- Founded:: 1966
- County:: Wexford
- Colours:: White and Green

Playing kits
| Standard colours |

Senior Club Championships
|  | All Ireland | Leinster champions | Wexford champions |
| Football: | 0 | 0 | 1 |
| Hurling: | 0 | 0 | 2 |

= Crossabeg–Ballymurn GAA =

Gaelic sports club in County Wexford, Ireland

Crossabeg–Ballymurn GAA Club is located in County Wexford, Ireland. It is part of Wexford GAA. It is three miles (5 km) north of Wexford town and runs for approximately 11 miles (18 km) across like a figure eight. The parish consists of the two half parishes of Crossabeg and Ballymurn. The club takes the name of the parishes in which it is based (Parishes of County Wexford Ireland).

==History==
===Early history===
Gaelic games have been played in the two half parishes of Crossabeg and Ballymurn since 1886, but the two areas operated independently of one another for the first 80 years of the Gaelic Athletic Association, as each parish had its own team.

The club contested the first Wexford senior football final of 1886 losing to Rosslare. The club won the senior football final of 1897.

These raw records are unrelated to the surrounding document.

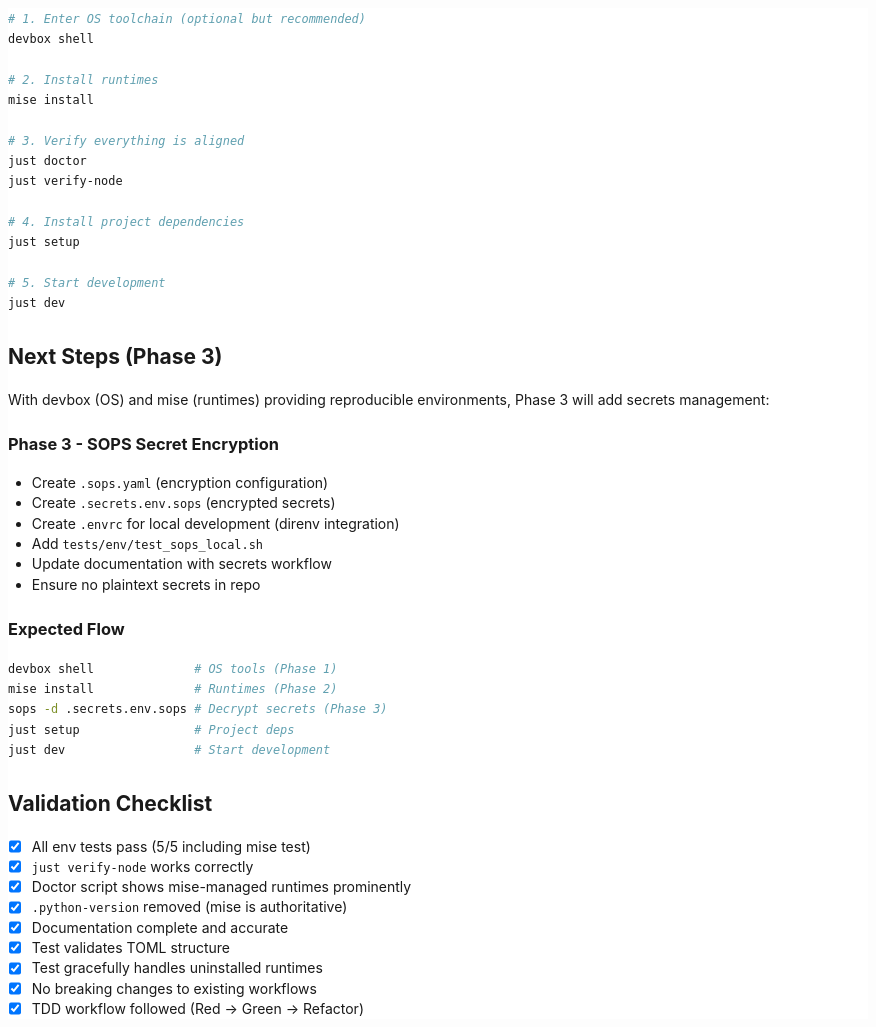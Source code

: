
```bash
# 1. Enter OS toolchain (optional but recommended)
devbox shell

# 2. Install runtimes
mise install

# 3. Verify everything is aligned
just doctor
just verify-node

# 4. Install project dependencies
just setup

# 5. Start development
just dev
```

## Next Steps (Phase 3)

With devbox (OS) and mise (runtimes) providing reproducible environments, Phase 3 will add secrets management:

### Phase 3 - SOPS Secret Encryption

-   Create `.sops.yaml` (encryption configuration)
-   Create `.secrets.env.sops` (encrypted secrets)
-   Create `.envrc` for local development (direnv integration)
-   Add `tests/env/test_sops_local.sh`
-   Update documentation with secrets workflow
-   Ensure no plaintext secrets in repo

### Expected Flow

```bash
devbox shell              # OS tools (Phase 1)
mise install              # Runtimes (Phase 2)
sops -d .secrets.env.sops # Decrypt secrets (Phase 3)
just setup                # Project deps
just dev                  # Start development
```

## Validation Checklist

-   [x] All env tests pass (5/5 including mise test)
-   [x] `just verify-node` works correctly
-   [x] Doctor script shows mise-managed runtimes prominently
-   [x] `.python-version` removed (mise is authoritative)
-   [x] Documentation complete and accurate
-   [x] Test validates TOML structure
-   [x] Test gracefully handles uninstalled runtimes
-   [x] No breaking changes to existing workflows
-   [x] TDD workflow followed (Red → Green → Refactor)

The first hurling highlight was in 1891 when Crossabeg–Ballymurn was Wexford's representative in the All Ireland championship which was lost Ballyduff after extra time. That was Kerry's only All Ireland hurling championship success.

In the early 20th century, Ballymurn recorded a first county title when winning the junior hurling championship of 1908 and this was quickly followed by senior success in 1910 and 1911. Crossabeg captured the Junior hurling title of 1914 and Ballymurn won it for the second time in 1916. Crossabeg were senior hurling champions in 1918 which was the last title they won as a separate club.
Ballymurn won the minor hurling championship of 1929 which was quickly followed by an Intermediate hurling title in 1930. They played senior hurling in the early 1930s and during that time they won the Echo Shield (an important competition of that era).

Ballymurn then followed Crossabeg back into the junior grade where both half parishes operated for over 30 years very much independent of each other with little if any inter-change of players.

There were no titles won and in some years a team might not be fielded at all, resulting in players throwing in their lot with neighbouring perishes, but never together.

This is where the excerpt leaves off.